WHAT THE EXERCISE ASKS: Beneath this task are records; print exactly the stretch of them from the line with "the two scenarios." through the line with "to each pixel.", both ends included.

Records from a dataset
*** Block opens ***
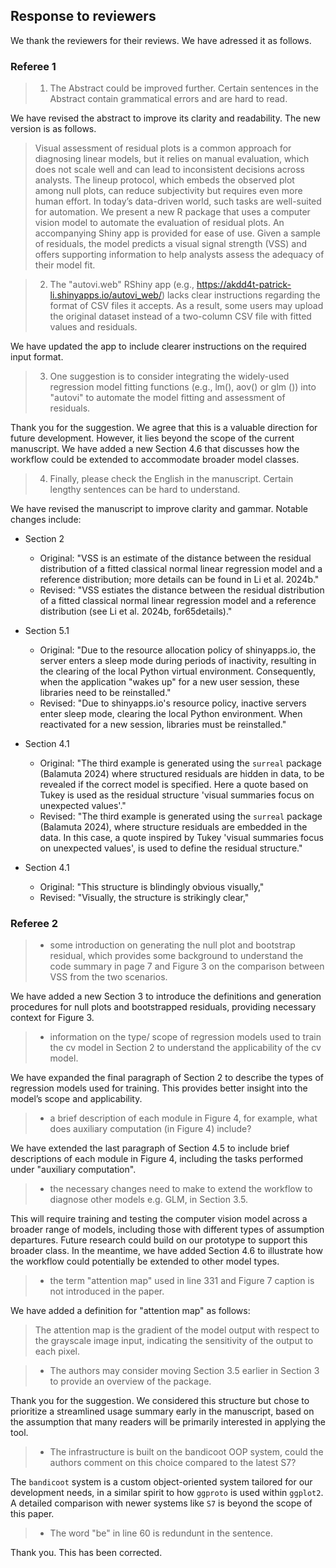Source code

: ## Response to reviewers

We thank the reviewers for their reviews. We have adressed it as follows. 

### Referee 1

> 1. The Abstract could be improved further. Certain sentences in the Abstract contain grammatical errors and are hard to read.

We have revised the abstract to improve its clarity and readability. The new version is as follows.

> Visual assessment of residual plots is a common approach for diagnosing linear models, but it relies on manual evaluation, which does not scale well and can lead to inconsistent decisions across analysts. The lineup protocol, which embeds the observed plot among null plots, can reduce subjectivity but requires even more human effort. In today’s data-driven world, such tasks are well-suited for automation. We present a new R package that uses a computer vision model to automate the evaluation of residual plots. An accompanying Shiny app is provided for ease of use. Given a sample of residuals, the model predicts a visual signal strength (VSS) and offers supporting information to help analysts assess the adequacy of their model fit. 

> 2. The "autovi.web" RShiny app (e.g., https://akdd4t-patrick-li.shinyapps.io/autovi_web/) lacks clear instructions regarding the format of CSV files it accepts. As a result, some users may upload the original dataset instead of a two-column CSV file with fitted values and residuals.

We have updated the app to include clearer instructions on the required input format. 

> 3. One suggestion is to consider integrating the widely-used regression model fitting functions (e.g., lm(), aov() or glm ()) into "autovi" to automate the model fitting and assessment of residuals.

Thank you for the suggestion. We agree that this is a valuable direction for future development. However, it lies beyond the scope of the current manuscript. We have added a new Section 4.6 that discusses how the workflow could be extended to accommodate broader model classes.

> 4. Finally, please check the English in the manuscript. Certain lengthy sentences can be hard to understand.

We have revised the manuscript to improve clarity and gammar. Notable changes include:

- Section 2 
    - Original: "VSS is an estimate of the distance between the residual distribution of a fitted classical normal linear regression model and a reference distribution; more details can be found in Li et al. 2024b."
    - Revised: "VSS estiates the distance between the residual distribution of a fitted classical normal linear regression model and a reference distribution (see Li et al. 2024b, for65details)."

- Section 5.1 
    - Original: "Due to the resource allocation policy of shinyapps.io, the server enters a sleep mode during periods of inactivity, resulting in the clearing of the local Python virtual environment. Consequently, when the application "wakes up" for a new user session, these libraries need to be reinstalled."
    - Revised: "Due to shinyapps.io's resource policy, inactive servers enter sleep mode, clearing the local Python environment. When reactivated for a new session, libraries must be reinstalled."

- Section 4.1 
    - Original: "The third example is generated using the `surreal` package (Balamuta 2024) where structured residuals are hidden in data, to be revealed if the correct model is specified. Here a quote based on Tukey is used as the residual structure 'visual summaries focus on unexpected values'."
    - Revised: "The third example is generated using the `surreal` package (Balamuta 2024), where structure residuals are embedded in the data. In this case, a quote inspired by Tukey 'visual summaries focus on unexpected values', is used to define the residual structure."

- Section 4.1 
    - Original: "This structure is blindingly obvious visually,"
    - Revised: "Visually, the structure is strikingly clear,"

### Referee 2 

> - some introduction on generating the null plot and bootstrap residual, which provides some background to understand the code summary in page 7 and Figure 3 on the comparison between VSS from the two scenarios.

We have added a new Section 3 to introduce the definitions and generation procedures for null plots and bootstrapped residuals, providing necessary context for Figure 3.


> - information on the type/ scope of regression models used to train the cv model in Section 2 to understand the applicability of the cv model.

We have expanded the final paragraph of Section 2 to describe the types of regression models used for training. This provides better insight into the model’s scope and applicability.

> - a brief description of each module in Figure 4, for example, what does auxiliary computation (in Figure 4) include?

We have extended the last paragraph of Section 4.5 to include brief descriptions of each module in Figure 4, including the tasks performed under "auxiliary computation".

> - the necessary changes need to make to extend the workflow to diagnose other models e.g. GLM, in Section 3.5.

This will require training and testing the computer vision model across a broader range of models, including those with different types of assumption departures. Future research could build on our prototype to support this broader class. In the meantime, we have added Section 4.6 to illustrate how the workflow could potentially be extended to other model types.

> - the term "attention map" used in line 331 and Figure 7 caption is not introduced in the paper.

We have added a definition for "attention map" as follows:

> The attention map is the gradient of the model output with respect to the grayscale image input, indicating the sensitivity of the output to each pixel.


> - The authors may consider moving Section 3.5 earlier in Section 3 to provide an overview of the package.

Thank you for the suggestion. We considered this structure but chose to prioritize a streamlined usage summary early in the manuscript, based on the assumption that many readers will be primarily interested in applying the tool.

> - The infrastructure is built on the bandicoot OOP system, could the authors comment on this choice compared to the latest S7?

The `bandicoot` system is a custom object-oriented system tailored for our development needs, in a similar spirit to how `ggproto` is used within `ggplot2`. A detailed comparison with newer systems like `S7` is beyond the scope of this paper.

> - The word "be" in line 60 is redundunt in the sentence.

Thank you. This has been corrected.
*** Block closes ***
OUTPUT BELOW:
> - some introduction on generating the null plot and bootstrap residual, which provides some background to understand the code summary in page 7 and Figure 3 on the comparison between VSS from the two scenarios.

We have added a new Section 3 to introduce the definitions and generation procedures for null plots and bootstrapped residuals, providing necessary context for Figure 3.


> - information on the type/ scope of regression models used to train the cv model in Section 2 to understand the applicability of the cv model.

We have expanded the final paragraph of Section 2 to describe the types of regression models used for training. This provides better insight into the model’s scope and applicability.

> - a brief description of each module in Figure 4, for example, what does auxiliary computation (in Figure 4) include?

We have extended the last paragraph of Section 4.5 to include brief descriptions of each module in Figure 4, including the tasks performed under "auxiliary computation".

> - the necessary changes need to make to extend the workflow to diagnose other models e.g. GLM, in Section 3.5.

This will require training and testing the computer vision model across a broader range of models, including those with different types of assumption departures. Future research could build on our prototype to support this broader class. In the meantime, we have added Section 4.6 to illustrate how the workflow could potentially be extended to other model types.

> - the term "attention map" used in line 331 and Figure 7 caption is not introduced in the paper.

We have added a definition for "attention map" as follows:

> The attention map is the gradient of the model output with respect to the grayscale image input, indicating the sensitivity of the output to each pixel.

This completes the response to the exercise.